# le/au matin / le/à midi / (dans) l'après-midi / le/au soir - préposition



## chercheuse

Quelqu'un pourrait me dire quelle serait la bonne préposition? Est-ce qu'on peut en employer plusieurs? Mon doute, c'est:
"Je veux t'inviter dans l'après-midi" , "Je veux t'inviter l'après-midi" ou "Je veux t'inviter à l'après-midi"?
Dans les autres parties du jour, mon doute serait le même: dans le soir/le soir au soir... ; dans le matin/le matin/au matin;  dans la nuit/la nuit...
Toute contribution sera la bienvenue.


----------



## J.F. de TROYES

1. La préposition _à _ne peut pas s'employer ( sauf avec midi : Je veux t'inviter à midi qui fonctionne comme les heures : à deux heures )

2.  Le choix de l'absence de préposition ou de _dans _dépend du nom qui suit; on dit

_Je veux t'inviter le matin , l'après-midi, le soir._

_Je veux t'inviter demain matin , cet après-midi ; je l'ai invité hier soir._

mais : 

_Je veux t'inviter dans la matinée, dans la soirée._

Pour _l'après-midi_, les deux possibilités existent.

La différence s'explique sans doute parce que _matinée ... _implique une idée de durée, alors que _matin_ exprime un moment dans la journée. Pour _l'après-midi_, il néxiste qu'un mot où les deux notions ne sont pas distinguées.


----------



## Maître Capello

La préposition _à_ peut en fait s'employer avec _matin_ et _soir_, mais seulement dans certains cas, par exemple _la veille *au* soir/matin_.


----------



## Leilasilva

Bonjour,

Quelqu'un saurait me dire si au Québec on utilise 'en après-midi?'


----------



## Miek

Faut-il dire "le midi, je mange toujours des tartines." ou "A midi, je mange toujours des tartines."


----------



## Maître Capello

Les deux sont possibles, mais _*à* midi_ est plus fréquent.


----------



## Nicomon

Leilasilva said:


> Quelqu'un saurait me dire si au Québec on utilise 'en après-midi?'


  Bonjour.  Je viens de découvrir ce fil que Miek a réanimé.

Je ne sais pas si Leilasilva va repasser par ici, mais à la question restée sans réponse... je réponds que oui.   Mais j'ajouterais en general_  plein. _

Donc _en plein_ _après-midi_ ou  _dans l'après-midi_.

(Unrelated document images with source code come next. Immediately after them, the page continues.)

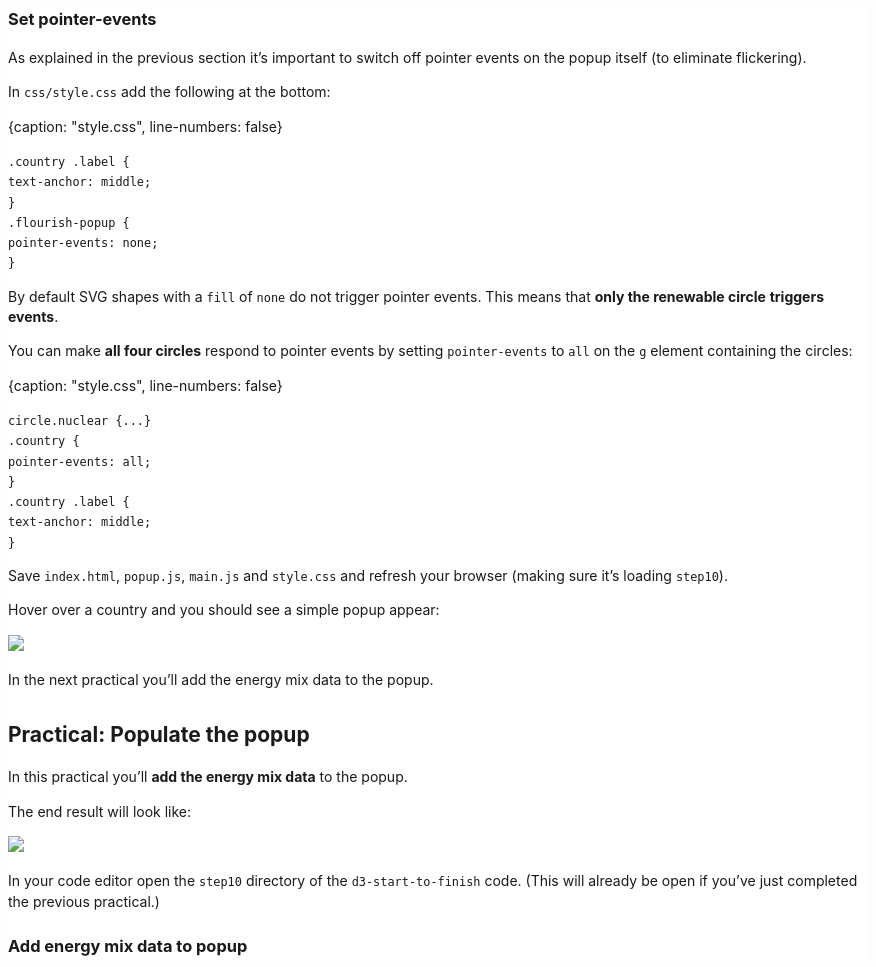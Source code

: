 ### Set pointer-events

As explained in the previous section it’s important to switch off pointer events on the popup itself (to eliminate flickering).

In `css/style.css` add the following at the bottom:

{caption: "style.css", line-numbers: false}
```
.country .label {
text-anchor: middle;
}
.flourish-popup {
pointer-events: none;
}
```

By default SVG shapes with a `fill` of `none` do not trigger pointer events. This means that **only the renewable circle** **triggers events**.

You can make **all four circles** respond to pointer events by setting `pointer-events` to `all` on the `g` element containing the circles:

{caption: "style.css", line-numbers: false}
```
circle.nuclear {...}
.country {
pointer-events: all;
}
.country .label {
text-anchor: middle;
}
```

Save `index.html`, `popup.js`, `main.js` and `style.css` and refresh your browser (making sure it’s loading `step10`).

Hover over a country and you should see a simple popup appear:

![](https://learn.createwithdata.com/wp-content/uploads/2020/07/image-42.png)

In the next practical you’ll add the energy mix data to the popup.

## Practical: Populate the popup

In this practical you’ll **add the energy mix data** to the popup.

The end result will look like:

![](https://learn.createwithdata.com/wp-content/uploads/2020/07/image-43.png)

In your code editor open the `step10` directory of the `d3-start-to-finish` code. (This will already be open if you’ve just completed the previous practical.)

### Add energy mix data to popup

Pour ce qui est des tartines, dans mon cas _*le *midi_ me viendrait plus spontanément que _*à *midi._
Je comprendrais_  à midi_ comme à 12 h.


----------



## Maître Capello

Leilasilva said:


> Quelqu'un saurait me dire si au Québec on utilise 'en après-midi?'





Nicomon said:


> à la question restée sans réponse... je réponds que oui.   Mais j'ajouterais en general_  plein. _
> Donc _en plein_ _après-midi_ ou  _dans l'après-midi_.


Autant je dirais volontiers _en *plein* après-midi_ (= au milieu de l'après-midi), autant je ne dirais jamais _en après-midi_.



> Je comprendrais_ à midi_ comme à 12 h.


Dans ce contexte, _à midi_ est une synecdoque pour _au repas de midi_, _à la pause de midi_…


----------



## Nicomon

Maître Capello said:


> Dans ce contexte, _à midi_ est une synecdoque pour _au repas de midi_, _à la pause de midi_…


 En fait, je me suis peut-être mal exprimée.  

Si *je* disais _*à *midi_ / _la pause *de *midi_ je voudrais dire à 12 h (et pas à 13 h).

Sinon, je dis _au repas / à la pause *du* midi_ (par opposition à _*du* soir_) =_ *le *midi_.
Et là, c'est est n'importe quand entre 12 h et 14 h.

Comme dans: _ Le midi, je mange au petit resto de l'immeuble.  _


----------



## Wordsmyth

Salut, Nico

Pour moi, _"Le midi"_ indique que c'est habituel, que tu manges là tous les jours. Si tu me disais _"À midi, je mange ..."_, c'est le contexte qui me dirait si tu parles d'une habitude ou d'une seule occasion (typiquement aujourd'hui). Avec _"Ce midi, je mange ...",_ c'est évidemment aujourd'hui.

Mais dans tous ces cas, comme le propose Maître C, je comprendrais "midi" comme 'dans le créneau de 12-14h' (ou même un peu plus large).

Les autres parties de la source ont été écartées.